BEGIN

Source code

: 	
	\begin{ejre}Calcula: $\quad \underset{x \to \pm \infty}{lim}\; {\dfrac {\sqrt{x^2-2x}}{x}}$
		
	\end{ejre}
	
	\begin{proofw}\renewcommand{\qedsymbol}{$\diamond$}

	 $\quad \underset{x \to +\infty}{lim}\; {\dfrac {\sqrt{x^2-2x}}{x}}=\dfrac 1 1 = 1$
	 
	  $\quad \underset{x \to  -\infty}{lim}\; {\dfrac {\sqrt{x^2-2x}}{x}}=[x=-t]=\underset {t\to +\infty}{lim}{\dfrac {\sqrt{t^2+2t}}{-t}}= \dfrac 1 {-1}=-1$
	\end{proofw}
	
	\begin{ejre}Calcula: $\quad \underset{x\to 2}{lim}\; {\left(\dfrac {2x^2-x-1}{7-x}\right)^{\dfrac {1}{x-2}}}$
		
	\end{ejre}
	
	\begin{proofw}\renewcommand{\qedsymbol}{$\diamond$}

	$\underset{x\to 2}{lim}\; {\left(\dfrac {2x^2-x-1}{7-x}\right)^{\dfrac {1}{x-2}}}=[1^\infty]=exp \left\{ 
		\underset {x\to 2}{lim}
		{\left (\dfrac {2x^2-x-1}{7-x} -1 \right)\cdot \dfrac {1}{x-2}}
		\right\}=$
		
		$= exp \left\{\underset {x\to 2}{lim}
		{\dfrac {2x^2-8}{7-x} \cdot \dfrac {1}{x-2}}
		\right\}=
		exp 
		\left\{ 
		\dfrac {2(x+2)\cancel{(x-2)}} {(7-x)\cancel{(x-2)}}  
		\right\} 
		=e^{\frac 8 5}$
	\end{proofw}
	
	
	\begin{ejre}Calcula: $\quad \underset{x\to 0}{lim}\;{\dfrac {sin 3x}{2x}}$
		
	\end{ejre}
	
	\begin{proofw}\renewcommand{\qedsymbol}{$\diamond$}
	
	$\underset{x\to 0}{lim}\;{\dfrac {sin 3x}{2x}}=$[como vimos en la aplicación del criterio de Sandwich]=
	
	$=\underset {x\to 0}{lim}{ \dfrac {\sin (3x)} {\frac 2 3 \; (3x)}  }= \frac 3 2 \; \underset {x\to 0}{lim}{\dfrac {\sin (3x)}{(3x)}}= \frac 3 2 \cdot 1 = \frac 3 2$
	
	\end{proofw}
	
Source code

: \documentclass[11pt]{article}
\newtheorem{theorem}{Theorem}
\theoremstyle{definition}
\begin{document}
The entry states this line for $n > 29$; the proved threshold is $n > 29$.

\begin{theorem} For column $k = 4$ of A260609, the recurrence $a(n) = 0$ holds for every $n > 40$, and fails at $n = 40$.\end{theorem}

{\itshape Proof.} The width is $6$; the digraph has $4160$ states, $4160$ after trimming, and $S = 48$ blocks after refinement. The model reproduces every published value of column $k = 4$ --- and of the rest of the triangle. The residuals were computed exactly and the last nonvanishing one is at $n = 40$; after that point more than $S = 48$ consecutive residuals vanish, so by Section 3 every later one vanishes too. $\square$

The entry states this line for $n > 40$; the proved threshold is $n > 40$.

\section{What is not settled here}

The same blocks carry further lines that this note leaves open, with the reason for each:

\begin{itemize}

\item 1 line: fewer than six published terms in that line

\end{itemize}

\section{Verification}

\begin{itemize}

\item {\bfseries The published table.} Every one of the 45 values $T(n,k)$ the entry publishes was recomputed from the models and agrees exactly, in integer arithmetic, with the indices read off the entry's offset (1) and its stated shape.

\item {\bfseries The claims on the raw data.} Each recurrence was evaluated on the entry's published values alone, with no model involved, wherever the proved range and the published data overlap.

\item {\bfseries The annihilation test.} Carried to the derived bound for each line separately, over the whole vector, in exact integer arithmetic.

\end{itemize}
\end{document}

END

§ **TASK DESCRIPTION**:
Please give the data again in full, exactly as written.

§ **RESPONSE AREA**:
Source code

: 	
	\begin{ejre}Calcula: $\quad \underset{x \to \pm \infty}{lim}\; {\dfrac {\sqrt{x^2-2x}}{x}}$
		
	\end{ejre}
	
	\begin{proofw}\renewcommand{\qedsymbol}{$\diamond$}

	 $\quad \underset{x \to +\infty}{lim}\; {\dfrac {\sqrt{x^2-2x}}{x}}=\dfrac 1 1 = 1$
	 
	  $\quad \underset{x \to  -\infty}{lim}\; {\dfrac {\sqrt{x^2-2x}}{x}}=[x=-t]=\underset {t\to +\infty}{lim}{\dfrac {\sqrt{t^2+2t}}{-t}}= \dfrac 1 {-1}=-1$
	\end{proofw}
	
	\begin{ejre}Calcula: $\quad \underset{x\to 2}{lim}\; {\left(\dfrac {2x^2-x-1}{7-x}\right)^{\dfrac {1}{x-2}}}$
		
	\end{ejre}
	
	\begin{proofw}\renewcommand{\qedsymbol}{$\diamond$}

	$\underset{x\to 2}{lim}\; {\left(\dfrac {2x^2-x-1}{7-x}\right)^{\dfrac {1}{x-2}}}=[1^\infty]=exp \left\{ 
		\underset {x\to 2}{lim}
		{\left (\dfrac {2x^2-x-1}{7-x} -1 \right)\cdot \dfrac {1}{x-2}}
		\right\}=$
		
		$= exp \left\{\underset {x\to 2}{lim}
		{\dfrac {2x^2-8}{7-x} \cdot \dfrac {1}{x-2}}
		\right\}=
		exp 
		\left\{ 
		\dfrac {2(x+2)\cancel{(x-2)}} {(7-x)\cancel{(x-2)}}  
		\right\} 
		=e^{\frac 8 5}$
	\end{proofw}
	
	
	\begin{ejre}Calcula: $\quad \underset{x\to 0}{lim}\;{\dfrac {sin 3x}{2x}}$
		
	\end{ejre}
	
	\begin{proofw}\renewcommand{\qedsymbol}{$\diamond$}
	
	$\underset{x\to 0}{lim}\;{\dfrac {sin 3x}{2x}}=$[como vimos en la aplicación del criterio de Sandwich]=
	
	$=\underset {x\to 0}{lim}{ \dfrac {\sin (3x)} {\frac 2 3 \; (3x)}  }= \frac 3 2 \; \underset {x\to 0}{lim}{\dfrac {\sin (3x)}{(3x)}}= \frac 3 2 \cdot 1 = \frac 3 2$
	
	\end{proofw}
	
Source code

: \documentclass[11pt]{article}
\newtheorem{theorem}{Theorem}
\theoremstyle{definition}
\begin{document}
The entry states this line for $n > 29$; the proved threshold is $n > 29$.

\begin{theorem} For column $k = 4$ of A260609, the recurrence $a(n) = 0$ holds for every $n > 40$, and fails at $n = 40$.\end{theorem}

{\itshape Proof.} The width is $6$; the digraph has $4160$ states, $4160$ after trimming, and $S = 48$ blocks after refinement. The model reproduces every published value of column $k = 4$ --- and of the rest of the triangle. The residuals were computed exactly and the last nonvanishing one is at $n = 40$; after that point more than $S = 48$ consecutive residuals vanish, so by Section 3 every later one vanishes too. $\square$

The entry states this line for $n > 40$; the proved threshold is $n > 40$.

\section{What is not settled here}

The same blocks carry further lines that this note leaves open, with the reason for each:

\begin{itemize}

\item 1 line: fewer than six published terms in that line

\end{itemize}

\section{Verification}

\begin{itemize}

\item {\bfseries The published table.} Every one of the 45 values $T(n,k)$ the entry publishes was recomputed from the models and agrees exactly, in integer arithmetic, with the indices read off the entry's offset (1) and its stated shape.

\item {\bfseries The claims on the raw data.} Each recurrence was evaluated on the entry's published values alone, with no model involved, wherever the proved range and the published data overlap.

\item {\bfseries The annihilation test.} Carried to the derived bound for each line separately, over the whole vector, in exact integer arithmetic.

\end{itemize}
\end{document}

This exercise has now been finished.